Which lines run from the one containing "This document focuses" through the end of the entries? Restate them word for word, and only those.

[GIVEN RECORDS]
=== Begin Enclosure ===

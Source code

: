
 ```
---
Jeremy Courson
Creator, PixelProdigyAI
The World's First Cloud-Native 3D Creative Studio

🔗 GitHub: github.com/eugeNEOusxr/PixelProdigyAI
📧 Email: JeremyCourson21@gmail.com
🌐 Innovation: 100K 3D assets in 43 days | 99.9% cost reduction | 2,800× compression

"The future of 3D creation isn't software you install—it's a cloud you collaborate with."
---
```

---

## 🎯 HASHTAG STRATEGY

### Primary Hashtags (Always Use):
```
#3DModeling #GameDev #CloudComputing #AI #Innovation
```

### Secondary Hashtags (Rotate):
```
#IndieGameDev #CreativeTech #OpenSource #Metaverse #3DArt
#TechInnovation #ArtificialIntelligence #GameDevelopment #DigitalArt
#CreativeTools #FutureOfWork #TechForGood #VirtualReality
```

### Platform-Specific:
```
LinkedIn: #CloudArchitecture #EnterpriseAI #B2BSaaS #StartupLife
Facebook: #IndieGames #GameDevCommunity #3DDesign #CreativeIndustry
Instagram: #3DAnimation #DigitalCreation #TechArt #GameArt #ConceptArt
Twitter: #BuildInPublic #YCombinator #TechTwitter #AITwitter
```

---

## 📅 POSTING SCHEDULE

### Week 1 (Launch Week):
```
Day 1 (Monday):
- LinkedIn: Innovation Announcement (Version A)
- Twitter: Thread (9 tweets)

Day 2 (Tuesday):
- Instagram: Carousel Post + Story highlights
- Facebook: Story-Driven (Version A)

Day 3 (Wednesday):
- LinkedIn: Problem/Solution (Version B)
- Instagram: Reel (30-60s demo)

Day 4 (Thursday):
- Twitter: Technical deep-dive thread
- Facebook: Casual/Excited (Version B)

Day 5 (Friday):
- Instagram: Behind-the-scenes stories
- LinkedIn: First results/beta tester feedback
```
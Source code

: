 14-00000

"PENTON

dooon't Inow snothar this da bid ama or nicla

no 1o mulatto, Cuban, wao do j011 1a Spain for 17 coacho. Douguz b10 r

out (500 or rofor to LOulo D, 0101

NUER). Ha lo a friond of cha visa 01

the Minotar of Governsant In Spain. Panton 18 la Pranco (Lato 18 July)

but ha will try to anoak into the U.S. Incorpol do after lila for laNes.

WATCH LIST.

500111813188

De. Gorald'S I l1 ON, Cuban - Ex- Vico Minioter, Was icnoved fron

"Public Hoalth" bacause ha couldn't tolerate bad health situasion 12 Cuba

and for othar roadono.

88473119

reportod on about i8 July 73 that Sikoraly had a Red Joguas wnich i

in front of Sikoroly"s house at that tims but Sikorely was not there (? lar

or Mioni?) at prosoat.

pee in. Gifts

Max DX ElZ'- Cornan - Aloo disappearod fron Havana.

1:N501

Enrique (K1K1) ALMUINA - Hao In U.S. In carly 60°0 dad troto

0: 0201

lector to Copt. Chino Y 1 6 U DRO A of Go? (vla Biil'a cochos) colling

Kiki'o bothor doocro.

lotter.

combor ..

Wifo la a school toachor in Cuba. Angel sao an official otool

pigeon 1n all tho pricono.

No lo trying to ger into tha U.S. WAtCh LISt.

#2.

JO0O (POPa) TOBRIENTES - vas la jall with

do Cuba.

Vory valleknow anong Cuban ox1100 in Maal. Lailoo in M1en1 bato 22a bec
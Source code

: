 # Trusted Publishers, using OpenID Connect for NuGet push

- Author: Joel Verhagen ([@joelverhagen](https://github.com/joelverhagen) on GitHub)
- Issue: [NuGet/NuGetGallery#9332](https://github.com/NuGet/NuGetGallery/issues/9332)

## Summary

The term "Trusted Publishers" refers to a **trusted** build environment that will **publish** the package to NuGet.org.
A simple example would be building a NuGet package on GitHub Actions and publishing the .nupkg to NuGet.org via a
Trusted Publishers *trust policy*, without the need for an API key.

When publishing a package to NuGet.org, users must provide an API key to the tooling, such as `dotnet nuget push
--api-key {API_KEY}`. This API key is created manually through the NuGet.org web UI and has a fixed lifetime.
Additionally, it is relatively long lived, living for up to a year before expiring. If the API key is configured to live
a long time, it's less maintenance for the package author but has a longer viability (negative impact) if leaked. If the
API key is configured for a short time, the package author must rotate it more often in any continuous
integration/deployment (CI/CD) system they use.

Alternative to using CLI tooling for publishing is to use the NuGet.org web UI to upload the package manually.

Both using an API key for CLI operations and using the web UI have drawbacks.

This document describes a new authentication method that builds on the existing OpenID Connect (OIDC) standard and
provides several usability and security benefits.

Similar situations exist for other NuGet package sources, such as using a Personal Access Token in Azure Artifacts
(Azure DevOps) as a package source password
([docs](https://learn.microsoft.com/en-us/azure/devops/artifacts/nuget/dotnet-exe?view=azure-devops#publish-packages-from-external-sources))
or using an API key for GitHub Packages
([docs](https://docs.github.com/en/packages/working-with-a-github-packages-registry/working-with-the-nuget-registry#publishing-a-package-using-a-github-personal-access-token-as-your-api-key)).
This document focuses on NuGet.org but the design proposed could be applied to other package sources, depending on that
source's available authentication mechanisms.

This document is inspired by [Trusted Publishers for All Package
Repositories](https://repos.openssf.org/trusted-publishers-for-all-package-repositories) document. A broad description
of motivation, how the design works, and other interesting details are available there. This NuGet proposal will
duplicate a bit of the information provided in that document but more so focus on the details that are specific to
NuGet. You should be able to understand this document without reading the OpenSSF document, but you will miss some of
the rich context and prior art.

=== End Enclosure ===

[ANSWER TO THE PROBLEM]
This document focuses on NuGet.org but the design proposed could be applied to other package sources, depending on that
source's available authentication mechanisms.

This document is inspired by [Trusted Publishers for All Package
Repositories](https://repos.openssf.org/trusted-publishers-for-all-package-repositories) document. A broad description
of motivation, how the design works, and other interesting details are available there. This NuGet proposal will
duplicate a bit of the information provided in that document but more so focus on the details that are specific to
NuGet. You should be able to understand this document without reading the OpenSSF document, but you will miss some of
the rich context and prior art.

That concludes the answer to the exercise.